A primaquina tem dois papéis principais na eliminação da malária: a cura radical para P. vivax e P. ovale e o bloqueio da transmissão de P. falciparum. O uso da primaquina deve reduzir tanto a carga de Plasmodium vivax quanto as mortes em crianças africanas vulneráveis, bloqueando a transmissão da malária por P. falciparum. “As crianças também são uma parte importante do fardo global da malária vivax e, portanto, nossa ideia é que se nos concentrarmos em formulações específicas para elas, conseguiremos melhorar sua aceitabilidade e adesão e, dessa forma, melhor a eficácia do tratamento. Se as crianças infectadas com hipnozoítos completarem o tratamento com primaquina, o reservatório de hipnozoítos será bastante reduzido”, enfatiza o Dr. Taylor.

Ainda segundo ele, as atividades do projeto são amplas e incluem trabalho farmacêutico, ou seja, desenvolvimento de formulação, produção de comprimidos pediátricos pelo parceiro industriai IPCA Laboratories na Índia, mascaramento de sabor e testes clínicos. “Estamos conduzindo um estudo bioequivalente para ver se nossa primaquina é bioequivalente à primaquina de referência atual produzida pela Sanofi. Ao mesmo tempo, queremos coletar alguns dados farmacocinéticos e de aceitabilidade de nossa primaquina no campo, então planejamos um estudo de bloqueio da transmissão em Burkina Faso e um estudo de cura radical da malária por P. vivax usando regimes de dosagem otimizados”, acrescenta o pesquisador.

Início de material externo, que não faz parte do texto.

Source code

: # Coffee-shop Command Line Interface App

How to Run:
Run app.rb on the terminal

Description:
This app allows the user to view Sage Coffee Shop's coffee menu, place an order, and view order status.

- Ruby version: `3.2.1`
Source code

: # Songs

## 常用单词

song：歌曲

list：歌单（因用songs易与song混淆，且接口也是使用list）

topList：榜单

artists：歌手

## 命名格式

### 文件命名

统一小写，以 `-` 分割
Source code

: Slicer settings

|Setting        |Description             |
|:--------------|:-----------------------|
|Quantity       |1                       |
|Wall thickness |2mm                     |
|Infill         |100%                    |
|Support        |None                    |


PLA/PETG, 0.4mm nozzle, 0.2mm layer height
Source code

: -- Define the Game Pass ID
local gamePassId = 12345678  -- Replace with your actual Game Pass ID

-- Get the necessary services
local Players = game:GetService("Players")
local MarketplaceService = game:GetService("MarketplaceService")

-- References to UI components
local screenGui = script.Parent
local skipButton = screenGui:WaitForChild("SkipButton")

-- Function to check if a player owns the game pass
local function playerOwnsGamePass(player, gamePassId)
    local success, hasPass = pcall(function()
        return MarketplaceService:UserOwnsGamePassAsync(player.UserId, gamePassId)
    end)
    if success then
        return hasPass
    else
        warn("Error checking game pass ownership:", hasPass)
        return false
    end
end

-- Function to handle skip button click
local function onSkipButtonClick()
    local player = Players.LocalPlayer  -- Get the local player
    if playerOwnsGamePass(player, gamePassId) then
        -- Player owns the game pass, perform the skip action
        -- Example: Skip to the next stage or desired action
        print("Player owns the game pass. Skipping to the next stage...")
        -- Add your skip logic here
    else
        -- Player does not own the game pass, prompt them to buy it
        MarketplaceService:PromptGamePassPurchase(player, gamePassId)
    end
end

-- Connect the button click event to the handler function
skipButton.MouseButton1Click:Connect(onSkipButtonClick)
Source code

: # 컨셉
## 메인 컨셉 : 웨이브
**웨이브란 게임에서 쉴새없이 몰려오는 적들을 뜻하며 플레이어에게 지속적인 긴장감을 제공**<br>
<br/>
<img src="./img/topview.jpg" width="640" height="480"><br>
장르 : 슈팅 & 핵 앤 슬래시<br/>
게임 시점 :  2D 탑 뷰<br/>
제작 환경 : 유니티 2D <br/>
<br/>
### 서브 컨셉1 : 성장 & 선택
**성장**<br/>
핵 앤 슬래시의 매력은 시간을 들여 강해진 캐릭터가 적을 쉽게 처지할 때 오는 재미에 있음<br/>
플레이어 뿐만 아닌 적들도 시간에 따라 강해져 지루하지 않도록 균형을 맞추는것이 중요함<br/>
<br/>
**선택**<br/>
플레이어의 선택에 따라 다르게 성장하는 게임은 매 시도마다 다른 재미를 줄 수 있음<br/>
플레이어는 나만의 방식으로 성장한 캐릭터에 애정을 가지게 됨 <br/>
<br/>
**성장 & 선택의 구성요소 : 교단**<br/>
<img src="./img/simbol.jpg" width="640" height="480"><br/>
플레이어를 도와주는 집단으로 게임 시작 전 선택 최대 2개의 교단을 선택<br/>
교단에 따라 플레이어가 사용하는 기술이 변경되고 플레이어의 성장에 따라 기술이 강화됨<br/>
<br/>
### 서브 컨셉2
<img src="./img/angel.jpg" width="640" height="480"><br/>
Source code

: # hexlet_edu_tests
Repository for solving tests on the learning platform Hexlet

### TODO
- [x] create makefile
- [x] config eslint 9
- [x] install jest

Os testes de campo do DPP devem começar em 2022. O estudo da cura radical da malária vivax na Etiópia provavelmente ocorrerá no outono ou no final de 2022. Embora o estudo de bloqueio da transmissão em Burkina Faso deva começar este ano, a malária na África Ocidental é altamente sazonal e, portanto, pode ser necessário adiá-la para 2023 se a temporada de 2022 for perdida. Também faz parte do projeto DPP o desenvolvimento de grânulos, o que permite maior flexibilidade na dosagem e na forma como os eles são administrados, já que não necessariamente precisam ser dissolvidos em água – podem ser espalhados na comida, ou misturados, por exemplo, com iogurte ou banana amassada.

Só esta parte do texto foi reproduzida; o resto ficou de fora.